武石修のレンズレビュー
シグマ 28-70mm F2.8 DG DN | Contemporary
ポートレート編
Model:長澤佑香 Photo : Osamu Takeishi
TOPIX
今回の武石修のレンズレビューは シグマ 28-70mm F2.8 DG DN | Contemporary をポートレートでレビューいたします。本モデルは 2021 年3月より日本国内で販売が開始されたモデルです。今回はモデルを長澤佑香さんに依頼いたしました。ポートレートでその描写をご覧ください。 by 編集部 |
Index
1.手軽に使える大口径標準ズーム
今回は 2021 年3月に発売されたシグマの標準ズームレンズ「28-70mm F2.8 DG DN | Contemporary」を紹介する。35mmフルサイズセンサーに対応しており、ソニーEマウントとLマウント用が用意される。実勢価格は税込97,900円前後( 2021年 10月現在、当社調べ )となっている。

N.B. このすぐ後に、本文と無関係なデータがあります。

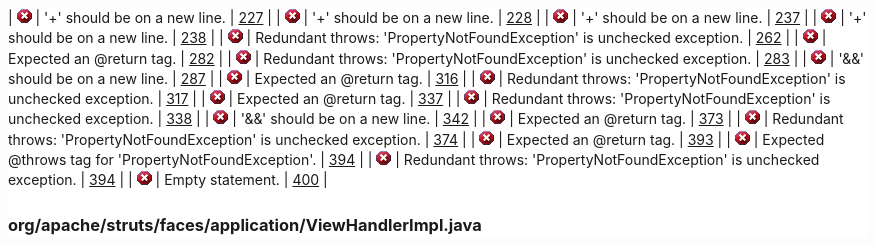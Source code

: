| ![Errors](images/icon_error_sml.gif) | '+' should be on a new line.                                                                                                   | [227](./xref/org/apache/struts/faces/application/PropertyResolverImpl.html.md#227) |
| ![Errors](images/icon_error_sml.gif) | '+' should be on a new line.                                                                                                   | [228](./xref/org/apache/struts/faces/application/PropertyResolverImpl.html.md#228) |
| ![Errors](images/icon_error_sml.gif) | '+' should be on a new line.                                                                                                   | [237](./xref/org/apache/struts/faces/application/PropertyResolverImpl.html.md#237) |
| ![Errors](images/icon_error_sml.gif) | '+' should be on a new line.                                                                                                   | [238](./xref/org/apache/struts/faces/application/PropertyResolverImpl.html.md#238) |
| ![Errors](images/icon_error_sml.gif) | Redundant throws: 'PropertyNotFoundException' is unchecked exception.                                                          | [262](./xref/org/apache/struts/faces/application/PropertyResolverImpl.html.md#262) |
| ![Errors](images/icon_error_sml.gif) | Expected an @return tag.                                                                                                       | [282](./xref/org/apache/struts/faces/application/PropertyResolverImpl.html.md#282) |
| ![Errors](images/icon_error_sml.gif) | Redundant throws: 'PropertyNotFoundException' is unchecked exception.                                                          | [283](./xref/org/apache/struts/faces/application/PropertyResolverImpl.html.md#283) |
| ![Errors](images/icon_error_sml.gif) | '&&' should be on a new line.                                                                                                  | [287](./xref/org/apache/struts/faces/application/PropertyResolverImpl.html.md#287) |
| ![Errors](images/icon_error_sml.gif) | Expected an @return tag.                                                                                                       | [316](./xref/org/apache/struts/faces/application/PropertyResolverImpl.html.md#316) |
| ![Errors](images/icon_error_sml.gif) | Redundant throws: 'PropertyNotFoundException' is unchecked exception.                                                          | [317](./xref/org/apache/struts/faces/application/PropertyResolverImpl.html.md#317) |
| ![Errors](images/icon_error_sml.gif) | Expected an @return tag.                                                                                                       | [337](./xref/org/apache/struts/faces/application/PropertyResolverImpl.html.md#337) |
| ![Errors](images/icon_error_sml.gif) | Redundant throws: 'PropertyNotFoundException' is unchecked exception.                                                          | [338](./xref/org/apache/struts/faces/application/PropertyResolverImpl.html.md#338) |
| ![Errors](images/icon_error_sml.gif) | '&&' should be on a new line.                                                                                                  | [342](./xref/org/apache/struts/faces/application/PropertyResolverImpl.html.md#342) |
| ![Errors](images/icon_error_sml.gif) | Expected an @return tag.                                                                                                       | [373](./xref/org/apache/struts/faces/application/PropertyResolverImpl.html.md#373) |
| ![Errors](images/icon_error_sml.gif) | Redundant throws: 'PropertyNotFoundException' is unchecked exception.                                                          | [374](./xref/org/apache/struts/faces/application/PropertyResolverImpl.html.md#374) |
| ![Errors](images/icon_error_sml.gif) | Expected an @return tag.                                                                                                       | [393](./xref/org/apache/struts/faces/application/PropertyResolverImpl.html.md#393) |
| ![Errors](images/icon_error_sml.gif) | Expected @throws tag for 'PropertyNotFoundException'.                                                                          | [394](./xref/org/apache/struts/faces/application/PropertyResolverImpl.html.md#394) |
| ![Errors](images/icon_error_sml.gif) | Redundant throws: 'PropertyNotFoundException' is unchecked exception.                                                          | [394](./xref/org/apache/struts/faces/application/PropertyResolverImpl.html.md#394) |
| ![Errors](images/icon_error_sml.gif) | Empty statement.                                                                                                               | [400](./xref/org/apache/struts/faces/application/PropertyResolverImpl.html.md#400) |

### <span id="org.apache.struts.faces.application.ViewHandlerImpl.java"></span>org/apache/struts/faces/application/ViewHandlerImpl.java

大口径の標準ズームレンズといえば「24-70mm F2.8」クラスが代表的だが、本レンズは明るさをF2.8 のままで広角端を 28mm スタートにすることで小型軽量化を図ったモデルだ。また、24-70mm F2.8 よりも安価で買いやすいのもポイントとなっている。
24-70mm F2.8クラスのレンズは高い光学性能と引き換えに、大きく重いのが一般的。例えば同社の「24-70mm F2.8 DG DN | Art」は、最大径 × 長さが 87.8 × 124.9mm 、重量が 830g 。その点本レンズは同 72.2 × 103.5mm で、470g と重さも半分近い。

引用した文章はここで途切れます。